What the task asks: For the entries below, how many lines contain the word "internautes"? Reply with the number and nothing else.

Saved data entries
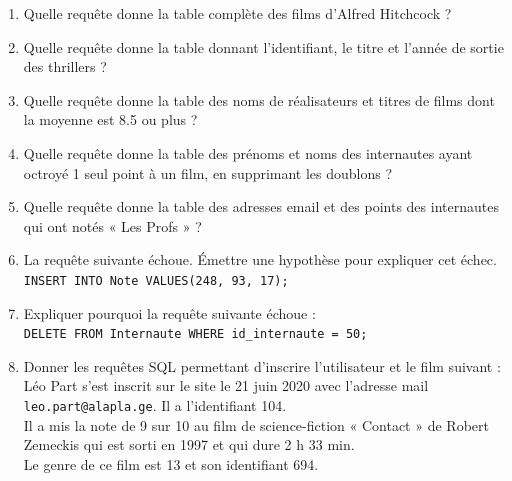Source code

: \documentclass[a4paper,12pt,eval,firamath]{nsi}
\begin{document}
\begin{enumerate}
    \newpage      
    \item  Quelle requête donne la table complète des films d'Alfred Hitchcock ?\\
          

    \item  Quelle requête donne la table donnant l'identifiant, le titre et l'année de sortie des thrillers ?\\
          
          
    \item  Quelle requête donne la table des noms de réalisateurs et titres de films dont la moyenne est 8.5 ou plus ?\\
          
          
    \item  Quelle requête donne la table des prénoms et noms des internautes ayant octroyé 1 seul point à un film,
          en supprimant les doublons ?\\
          
    \newpage     
    \item Quelle requête donne la table des adresses email et des points des internautes qui ont notés « Les Profs » ?\\
          
          
    \item La requête suivante échoue. Émettre une hypothèse pour expliquer cet échec.\\
          \texttt{INSERT INTO Note VALUES(248, 93, 17);}\\
          
          
    \item Expliquer pourquoi la requête suivante échoue :\\
          \texttt{DELETE FROM Internaute WHERE id_internaute = 50;}\\
          
    \newpage      
    \item Donner les requêtes SQL permettant d'inscrire l'utilisateur et le film suivant :\\
          Léo Part s'est inscrit sur le site le 21 juin 2020 avec l'adresse mail \texttt{leo.part@alapla.ge}. Il a l'identifiant 104.\\
          Il a mis la note de 9 sur 10 au film de science-fiction « Contact » de Robert Zemeckis qui est sorti en 1997 et qui dure 2 h 33 min.\\
          Le genre de ce film est 13 et son identifiant 694.\\
          

\end{enumerate}
\end{document}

Output of the task: 2